───── PROVIDED MATERIAL
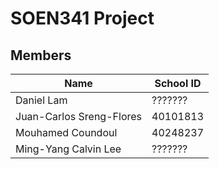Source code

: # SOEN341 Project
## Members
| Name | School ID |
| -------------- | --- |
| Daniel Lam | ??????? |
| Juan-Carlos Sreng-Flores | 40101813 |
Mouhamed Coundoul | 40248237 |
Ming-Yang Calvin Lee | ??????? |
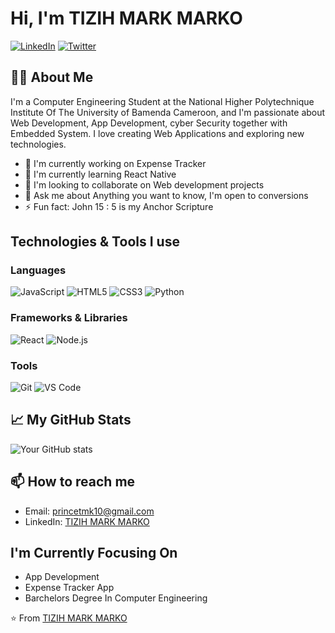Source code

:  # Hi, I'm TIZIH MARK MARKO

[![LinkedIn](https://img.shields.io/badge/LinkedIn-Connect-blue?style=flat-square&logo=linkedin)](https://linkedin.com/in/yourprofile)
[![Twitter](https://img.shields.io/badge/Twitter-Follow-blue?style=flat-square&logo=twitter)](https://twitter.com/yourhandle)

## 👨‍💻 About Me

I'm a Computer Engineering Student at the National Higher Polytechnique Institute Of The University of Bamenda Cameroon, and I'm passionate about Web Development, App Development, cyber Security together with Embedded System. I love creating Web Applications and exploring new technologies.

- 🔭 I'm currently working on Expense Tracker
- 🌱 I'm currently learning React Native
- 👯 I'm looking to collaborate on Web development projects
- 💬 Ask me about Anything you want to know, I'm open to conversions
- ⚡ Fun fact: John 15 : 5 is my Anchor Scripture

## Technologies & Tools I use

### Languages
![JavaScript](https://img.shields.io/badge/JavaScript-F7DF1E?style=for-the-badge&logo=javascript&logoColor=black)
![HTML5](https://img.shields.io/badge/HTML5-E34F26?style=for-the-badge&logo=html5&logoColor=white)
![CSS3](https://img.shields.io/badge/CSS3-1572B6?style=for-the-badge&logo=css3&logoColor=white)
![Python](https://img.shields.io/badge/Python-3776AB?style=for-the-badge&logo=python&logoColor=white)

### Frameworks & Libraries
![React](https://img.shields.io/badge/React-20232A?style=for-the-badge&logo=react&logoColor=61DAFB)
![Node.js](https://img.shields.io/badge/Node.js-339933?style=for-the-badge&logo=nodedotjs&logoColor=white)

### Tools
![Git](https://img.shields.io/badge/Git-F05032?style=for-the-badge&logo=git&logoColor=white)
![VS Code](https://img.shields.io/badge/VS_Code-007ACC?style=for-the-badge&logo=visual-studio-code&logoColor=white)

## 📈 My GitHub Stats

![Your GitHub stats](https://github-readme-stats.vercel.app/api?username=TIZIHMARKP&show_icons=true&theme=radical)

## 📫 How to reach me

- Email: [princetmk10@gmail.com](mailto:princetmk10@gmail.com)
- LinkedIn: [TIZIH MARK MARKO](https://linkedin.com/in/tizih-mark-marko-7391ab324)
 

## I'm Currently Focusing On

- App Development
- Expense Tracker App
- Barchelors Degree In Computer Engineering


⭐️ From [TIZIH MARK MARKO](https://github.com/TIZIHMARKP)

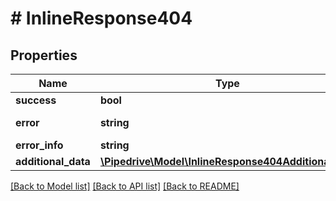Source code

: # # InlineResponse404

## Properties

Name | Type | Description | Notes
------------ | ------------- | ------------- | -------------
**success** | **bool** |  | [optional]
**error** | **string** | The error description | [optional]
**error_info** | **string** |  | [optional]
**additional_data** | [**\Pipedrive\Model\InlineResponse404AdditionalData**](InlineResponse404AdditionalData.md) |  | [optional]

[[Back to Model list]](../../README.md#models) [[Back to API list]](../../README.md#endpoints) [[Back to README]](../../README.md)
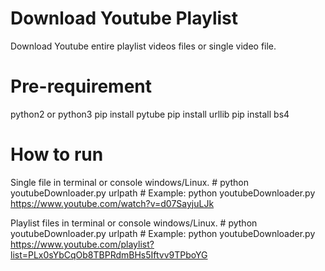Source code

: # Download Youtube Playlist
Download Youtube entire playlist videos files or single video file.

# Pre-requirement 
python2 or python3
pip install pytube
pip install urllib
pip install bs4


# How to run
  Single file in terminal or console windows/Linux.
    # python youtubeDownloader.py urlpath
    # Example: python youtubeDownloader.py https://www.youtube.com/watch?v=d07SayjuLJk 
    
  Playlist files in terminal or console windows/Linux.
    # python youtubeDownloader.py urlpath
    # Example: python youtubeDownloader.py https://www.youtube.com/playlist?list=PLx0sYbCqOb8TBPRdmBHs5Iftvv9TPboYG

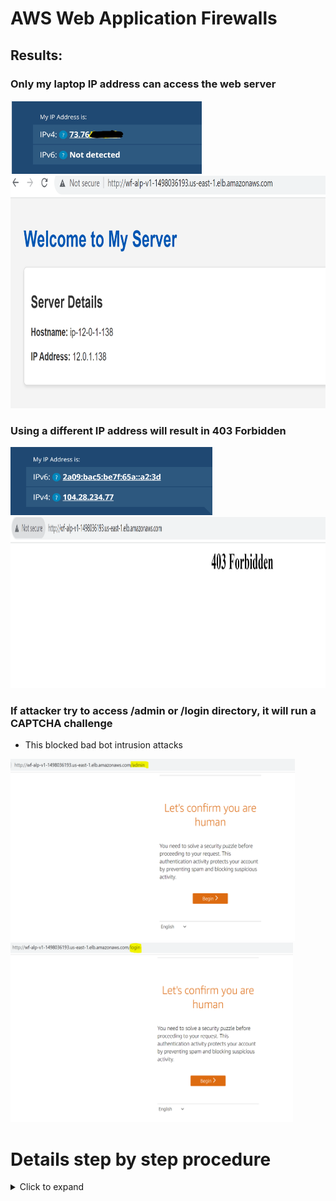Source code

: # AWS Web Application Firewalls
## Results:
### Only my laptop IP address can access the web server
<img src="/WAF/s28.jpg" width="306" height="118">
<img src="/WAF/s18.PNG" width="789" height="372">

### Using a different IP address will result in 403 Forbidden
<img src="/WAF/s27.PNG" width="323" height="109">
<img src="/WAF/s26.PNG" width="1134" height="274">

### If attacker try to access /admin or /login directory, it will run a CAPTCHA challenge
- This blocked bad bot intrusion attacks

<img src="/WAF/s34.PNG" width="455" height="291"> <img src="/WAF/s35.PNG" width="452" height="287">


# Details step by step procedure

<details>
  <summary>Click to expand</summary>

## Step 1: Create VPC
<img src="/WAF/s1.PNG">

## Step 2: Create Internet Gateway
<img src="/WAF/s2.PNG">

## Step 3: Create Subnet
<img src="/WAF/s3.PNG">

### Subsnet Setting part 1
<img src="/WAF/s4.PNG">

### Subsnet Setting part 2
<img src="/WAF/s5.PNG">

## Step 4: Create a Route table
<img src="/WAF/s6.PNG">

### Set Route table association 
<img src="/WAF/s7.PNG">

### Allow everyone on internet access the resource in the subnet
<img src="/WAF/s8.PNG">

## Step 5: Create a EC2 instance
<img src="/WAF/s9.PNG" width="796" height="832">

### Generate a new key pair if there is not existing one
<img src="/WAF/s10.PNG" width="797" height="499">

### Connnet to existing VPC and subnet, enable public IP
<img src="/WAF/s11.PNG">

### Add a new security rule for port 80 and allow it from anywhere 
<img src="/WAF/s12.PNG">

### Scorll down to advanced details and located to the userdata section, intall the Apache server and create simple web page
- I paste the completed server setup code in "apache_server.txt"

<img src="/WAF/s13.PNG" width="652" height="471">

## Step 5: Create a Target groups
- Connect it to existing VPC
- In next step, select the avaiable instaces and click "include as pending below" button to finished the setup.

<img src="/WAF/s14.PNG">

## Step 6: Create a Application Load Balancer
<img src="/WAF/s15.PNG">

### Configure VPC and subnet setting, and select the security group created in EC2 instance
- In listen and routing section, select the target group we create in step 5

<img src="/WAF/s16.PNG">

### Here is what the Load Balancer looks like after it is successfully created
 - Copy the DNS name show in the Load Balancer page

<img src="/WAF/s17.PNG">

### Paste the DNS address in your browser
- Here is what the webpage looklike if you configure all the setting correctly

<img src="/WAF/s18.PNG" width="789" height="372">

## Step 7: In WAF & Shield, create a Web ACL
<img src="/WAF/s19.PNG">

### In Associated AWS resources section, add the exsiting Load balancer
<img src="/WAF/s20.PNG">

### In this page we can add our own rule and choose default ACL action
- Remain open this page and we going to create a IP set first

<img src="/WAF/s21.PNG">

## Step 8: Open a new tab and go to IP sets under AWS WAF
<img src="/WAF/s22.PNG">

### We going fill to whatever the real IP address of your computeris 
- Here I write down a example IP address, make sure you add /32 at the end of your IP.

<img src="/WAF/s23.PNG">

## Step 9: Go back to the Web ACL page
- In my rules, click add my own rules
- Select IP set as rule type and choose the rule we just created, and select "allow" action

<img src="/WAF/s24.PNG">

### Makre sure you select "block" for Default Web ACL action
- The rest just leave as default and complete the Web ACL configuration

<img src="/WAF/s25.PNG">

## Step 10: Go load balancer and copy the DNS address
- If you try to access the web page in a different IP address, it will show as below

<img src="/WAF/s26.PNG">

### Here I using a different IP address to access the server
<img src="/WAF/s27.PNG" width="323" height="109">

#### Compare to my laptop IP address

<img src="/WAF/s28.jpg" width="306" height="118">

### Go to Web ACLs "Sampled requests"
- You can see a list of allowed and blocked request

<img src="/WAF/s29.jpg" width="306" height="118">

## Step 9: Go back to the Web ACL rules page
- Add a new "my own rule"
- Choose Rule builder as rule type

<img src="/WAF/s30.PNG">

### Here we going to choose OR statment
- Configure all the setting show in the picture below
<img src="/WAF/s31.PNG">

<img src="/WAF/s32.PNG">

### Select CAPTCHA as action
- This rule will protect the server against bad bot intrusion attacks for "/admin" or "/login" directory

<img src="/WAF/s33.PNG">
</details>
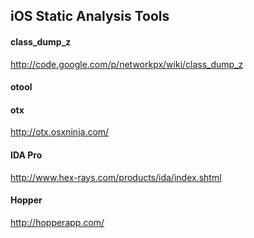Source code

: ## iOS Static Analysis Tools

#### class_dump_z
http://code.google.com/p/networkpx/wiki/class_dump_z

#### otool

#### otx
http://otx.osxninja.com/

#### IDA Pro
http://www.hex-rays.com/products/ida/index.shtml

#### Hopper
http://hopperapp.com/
──────────
What is needed is an exact copy of the lines from the start of the listing above through the line that holds "I'm TIZIH MARK MARKO", with the pictures left out.

Source code

: # SOEN341 Project
## Members
| Name | School ID |
| -------------- | --- |
| Daniel Lam | ??????? |
| Juan-Carlos Sreng-Flores | 40101813 |
Mouhamed Coundoul | 40248237 |
Ming-Yang Calvin Lee | ??????? |
Source code

:  # Hi, I'm TIZIH MARK MARKO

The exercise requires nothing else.